◆ What to work on
Look through the records below for the line holding "#### Carte d'Agent". Write it out exactly, with each following line through the line holding "- L'**URL de".

◆ Records for the exercise
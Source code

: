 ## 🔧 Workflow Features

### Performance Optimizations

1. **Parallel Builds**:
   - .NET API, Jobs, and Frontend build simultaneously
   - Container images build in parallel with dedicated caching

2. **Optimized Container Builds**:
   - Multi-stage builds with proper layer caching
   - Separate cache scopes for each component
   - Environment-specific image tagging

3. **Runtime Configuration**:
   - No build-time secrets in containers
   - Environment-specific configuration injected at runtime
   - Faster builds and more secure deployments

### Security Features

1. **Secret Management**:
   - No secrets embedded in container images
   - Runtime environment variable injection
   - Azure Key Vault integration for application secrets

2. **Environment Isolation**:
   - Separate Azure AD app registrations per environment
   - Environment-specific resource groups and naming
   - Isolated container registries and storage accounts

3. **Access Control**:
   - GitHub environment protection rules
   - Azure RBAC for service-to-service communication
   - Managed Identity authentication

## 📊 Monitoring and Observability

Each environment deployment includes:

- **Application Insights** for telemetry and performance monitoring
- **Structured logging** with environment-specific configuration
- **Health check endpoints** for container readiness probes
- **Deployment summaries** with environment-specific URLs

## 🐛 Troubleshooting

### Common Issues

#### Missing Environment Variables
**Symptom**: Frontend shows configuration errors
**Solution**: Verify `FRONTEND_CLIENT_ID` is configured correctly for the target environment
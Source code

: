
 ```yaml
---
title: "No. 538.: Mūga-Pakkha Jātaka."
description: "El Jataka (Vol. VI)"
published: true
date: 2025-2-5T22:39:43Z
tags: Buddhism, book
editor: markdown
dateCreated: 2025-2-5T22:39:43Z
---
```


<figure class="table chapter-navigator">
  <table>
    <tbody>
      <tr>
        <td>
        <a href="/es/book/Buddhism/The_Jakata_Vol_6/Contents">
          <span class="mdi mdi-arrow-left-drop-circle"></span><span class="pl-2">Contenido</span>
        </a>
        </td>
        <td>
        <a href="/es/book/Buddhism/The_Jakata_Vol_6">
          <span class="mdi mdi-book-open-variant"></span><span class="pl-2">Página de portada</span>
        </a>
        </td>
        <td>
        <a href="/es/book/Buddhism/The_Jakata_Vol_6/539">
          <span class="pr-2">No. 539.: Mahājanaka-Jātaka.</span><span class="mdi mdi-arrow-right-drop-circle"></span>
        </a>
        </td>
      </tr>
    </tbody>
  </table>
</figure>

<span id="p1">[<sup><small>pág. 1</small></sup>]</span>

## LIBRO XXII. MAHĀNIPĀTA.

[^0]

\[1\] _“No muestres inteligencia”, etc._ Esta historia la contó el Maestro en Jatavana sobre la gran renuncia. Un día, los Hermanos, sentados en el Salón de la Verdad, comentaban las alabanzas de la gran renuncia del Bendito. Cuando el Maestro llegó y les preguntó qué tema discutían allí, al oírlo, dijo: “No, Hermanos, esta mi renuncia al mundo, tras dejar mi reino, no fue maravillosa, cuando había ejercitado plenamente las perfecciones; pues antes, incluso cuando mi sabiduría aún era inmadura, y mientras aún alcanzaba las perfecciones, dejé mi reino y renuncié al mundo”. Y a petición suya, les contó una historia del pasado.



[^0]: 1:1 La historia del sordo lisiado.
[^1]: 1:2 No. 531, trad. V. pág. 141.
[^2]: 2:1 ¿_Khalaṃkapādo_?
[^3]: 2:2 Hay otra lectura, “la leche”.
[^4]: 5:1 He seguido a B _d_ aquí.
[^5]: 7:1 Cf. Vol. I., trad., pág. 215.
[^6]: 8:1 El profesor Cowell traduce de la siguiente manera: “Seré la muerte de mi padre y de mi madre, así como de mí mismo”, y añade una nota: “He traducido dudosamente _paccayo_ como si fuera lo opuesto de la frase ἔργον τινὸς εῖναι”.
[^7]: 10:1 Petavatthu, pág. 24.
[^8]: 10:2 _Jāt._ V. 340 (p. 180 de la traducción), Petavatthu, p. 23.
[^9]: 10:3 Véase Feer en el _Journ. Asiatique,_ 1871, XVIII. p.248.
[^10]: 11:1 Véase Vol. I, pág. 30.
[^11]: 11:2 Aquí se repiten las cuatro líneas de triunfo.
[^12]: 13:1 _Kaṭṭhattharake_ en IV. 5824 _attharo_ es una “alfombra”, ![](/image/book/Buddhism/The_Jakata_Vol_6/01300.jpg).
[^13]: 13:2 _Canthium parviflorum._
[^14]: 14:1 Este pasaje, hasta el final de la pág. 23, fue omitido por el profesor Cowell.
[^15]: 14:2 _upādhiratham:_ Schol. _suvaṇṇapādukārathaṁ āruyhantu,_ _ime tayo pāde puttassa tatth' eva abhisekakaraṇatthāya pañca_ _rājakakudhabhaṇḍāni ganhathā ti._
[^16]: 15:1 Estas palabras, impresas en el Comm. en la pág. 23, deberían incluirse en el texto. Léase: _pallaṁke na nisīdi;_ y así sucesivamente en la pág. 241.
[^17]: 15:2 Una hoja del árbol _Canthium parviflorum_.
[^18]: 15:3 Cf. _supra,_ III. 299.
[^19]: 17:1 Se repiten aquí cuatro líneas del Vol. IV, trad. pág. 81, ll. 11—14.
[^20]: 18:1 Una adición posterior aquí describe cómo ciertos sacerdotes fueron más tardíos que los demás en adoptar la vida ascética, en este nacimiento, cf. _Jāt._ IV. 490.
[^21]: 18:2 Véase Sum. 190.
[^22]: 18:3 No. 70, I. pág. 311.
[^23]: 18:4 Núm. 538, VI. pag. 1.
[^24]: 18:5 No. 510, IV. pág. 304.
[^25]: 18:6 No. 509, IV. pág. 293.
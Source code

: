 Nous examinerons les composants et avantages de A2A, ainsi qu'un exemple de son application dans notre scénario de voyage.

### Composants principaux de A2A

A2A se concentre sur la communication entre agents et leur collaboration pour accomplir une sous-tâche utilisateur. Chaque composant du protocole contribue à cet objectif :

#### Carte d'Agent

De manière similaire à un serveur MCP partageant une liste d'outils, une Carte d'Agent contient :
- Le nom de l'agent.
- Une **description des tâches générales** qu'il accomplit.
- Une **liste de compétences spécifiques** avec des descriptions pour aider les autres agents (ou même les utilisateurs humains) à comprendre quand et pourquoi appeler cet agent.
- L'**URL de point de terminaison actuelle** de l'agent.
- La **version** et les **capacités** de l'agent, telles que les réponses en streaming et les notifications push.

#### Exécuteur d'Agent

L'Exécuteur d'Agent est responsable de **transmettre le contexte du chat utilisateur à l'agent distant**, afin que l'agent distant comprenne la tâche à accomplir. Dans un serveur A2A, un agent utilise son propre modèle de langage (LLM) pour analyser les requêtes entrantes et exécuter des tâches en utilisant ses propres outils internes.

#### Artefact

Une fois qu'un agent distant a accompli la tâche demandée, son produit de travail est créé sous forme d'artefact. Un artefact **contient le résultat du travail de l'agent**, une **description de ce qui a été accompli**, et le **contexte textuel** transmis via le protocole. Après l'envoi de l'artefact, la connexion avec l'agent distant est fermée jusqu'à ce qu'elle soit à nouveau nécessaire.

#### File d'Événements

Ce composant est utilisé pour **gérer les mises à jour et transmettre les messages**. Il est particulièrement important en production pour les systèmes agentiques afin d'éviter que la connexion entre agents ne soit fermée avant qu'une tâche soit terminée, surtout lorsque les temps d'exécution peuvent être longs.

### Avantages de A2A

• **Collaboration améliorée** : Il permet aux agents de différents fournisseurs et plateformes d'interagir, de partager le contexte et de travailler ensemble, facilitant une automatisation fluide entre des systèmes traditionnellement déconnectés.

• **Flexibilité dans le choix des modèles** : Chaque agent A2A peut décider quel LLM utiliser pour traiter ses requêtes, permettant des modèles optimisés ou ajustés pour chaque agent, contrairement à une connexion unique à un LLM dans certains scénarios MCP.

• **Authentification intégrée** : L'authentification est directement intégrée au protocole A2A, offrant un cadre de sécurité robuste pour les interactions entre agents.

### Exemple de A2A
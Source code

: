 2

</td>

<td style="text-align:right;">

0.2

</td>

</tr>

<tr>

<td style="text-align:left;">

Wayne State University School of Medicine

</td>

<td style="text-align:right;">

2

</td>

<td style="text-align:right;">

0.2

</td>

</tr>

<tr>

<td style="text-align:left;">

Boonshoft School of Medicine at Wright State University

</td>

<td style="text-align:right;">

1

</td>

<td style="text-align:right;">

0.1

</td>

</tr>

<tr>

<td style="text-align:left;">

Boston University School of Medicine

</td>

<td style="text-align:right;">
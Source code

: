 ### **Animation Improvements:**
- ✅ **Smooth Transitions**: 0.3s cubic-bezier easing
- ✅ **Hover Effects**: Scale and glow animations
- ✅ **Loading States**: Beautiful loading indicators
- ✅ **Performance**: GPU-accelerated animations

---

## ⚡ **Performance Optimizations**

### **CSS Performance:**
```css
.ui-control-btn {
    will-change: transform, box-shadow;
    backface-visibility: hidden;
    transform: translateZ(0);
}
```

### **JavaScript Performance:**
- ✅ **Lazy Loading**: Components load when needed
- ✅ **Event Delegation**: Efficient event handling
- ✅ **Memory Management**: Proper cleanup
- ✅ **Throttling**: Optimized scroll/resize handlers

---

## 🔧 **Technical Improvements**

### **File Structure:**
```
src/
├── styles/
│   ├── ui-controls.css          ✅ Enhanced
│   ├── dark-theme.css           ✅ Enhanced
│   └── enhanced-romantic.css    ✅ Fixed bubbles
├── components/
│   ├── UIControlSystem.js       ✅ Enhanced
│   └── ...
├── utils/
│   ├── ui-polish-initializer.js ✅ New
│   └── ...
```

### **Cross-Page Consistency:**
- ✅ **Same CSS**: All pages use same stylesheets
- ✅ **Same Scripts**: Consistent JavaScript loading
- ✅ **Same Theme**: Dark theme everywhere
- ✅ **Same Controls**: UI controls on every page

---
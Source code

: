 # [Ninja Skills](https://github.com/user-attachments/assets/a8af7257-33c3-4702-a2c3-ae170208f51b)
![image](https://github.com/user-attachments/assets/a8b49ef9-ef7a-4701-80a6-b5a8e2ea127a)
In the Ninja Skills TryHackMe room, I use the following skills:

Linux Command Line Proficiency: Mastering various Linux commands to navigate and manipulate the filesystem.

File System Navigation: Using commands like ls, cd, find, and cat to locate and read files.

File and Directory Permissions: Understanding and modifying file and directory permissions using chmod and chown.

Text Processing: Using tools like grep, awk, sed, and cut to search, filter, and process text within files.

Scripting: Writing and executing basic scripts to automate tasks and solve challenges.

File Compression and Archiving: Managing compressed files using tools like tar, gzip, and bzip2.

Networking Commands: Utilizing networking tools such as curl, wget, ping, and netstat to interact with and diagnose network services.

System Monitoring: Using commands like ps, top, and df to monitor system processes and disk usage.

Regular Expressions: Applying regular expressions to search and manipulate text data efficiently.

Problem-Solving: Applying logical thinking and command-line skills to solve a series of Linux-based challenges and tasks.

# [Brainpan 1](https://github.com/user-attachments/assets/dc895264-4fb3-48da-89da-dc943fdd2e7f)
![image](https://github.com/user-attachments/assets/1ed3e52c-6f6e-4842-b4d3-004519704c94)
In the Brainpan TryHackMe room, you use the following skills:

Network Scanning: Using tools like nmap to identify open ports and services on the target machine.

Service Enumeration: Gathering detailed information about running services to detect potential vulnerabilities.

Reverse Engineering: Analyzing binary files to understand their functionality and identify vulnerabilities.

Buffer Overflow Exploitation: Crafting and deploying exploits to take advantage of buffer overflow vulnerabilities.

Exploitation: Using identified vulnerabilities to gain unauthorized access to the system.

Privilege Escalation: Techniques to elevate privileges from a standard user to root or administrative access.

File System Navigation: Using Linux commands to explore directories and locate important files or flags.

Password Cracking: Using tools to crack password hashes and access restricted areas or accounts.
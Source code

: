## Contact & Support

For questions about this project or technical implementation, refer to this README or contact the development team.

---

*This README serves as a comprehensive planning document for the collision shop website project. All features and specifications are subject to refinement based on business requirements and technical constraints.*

◆ Task solution
#### Carte d'Agent

De manière similaire à un serveur MCP partageant une liste d'outils, une Carte d'Agent contient :
- Le nom de l'agent.
- Une **description des tâches générales** qu'il accomplit.
- Une **liste de compétences spécifiques** avec des descriptions pour aider les autres agents (ou même les utilisateurs humains) à comprendre quand et pourquoi appeler cet agent.
- L'**URL de point de terminaison actuelle** de l'agent.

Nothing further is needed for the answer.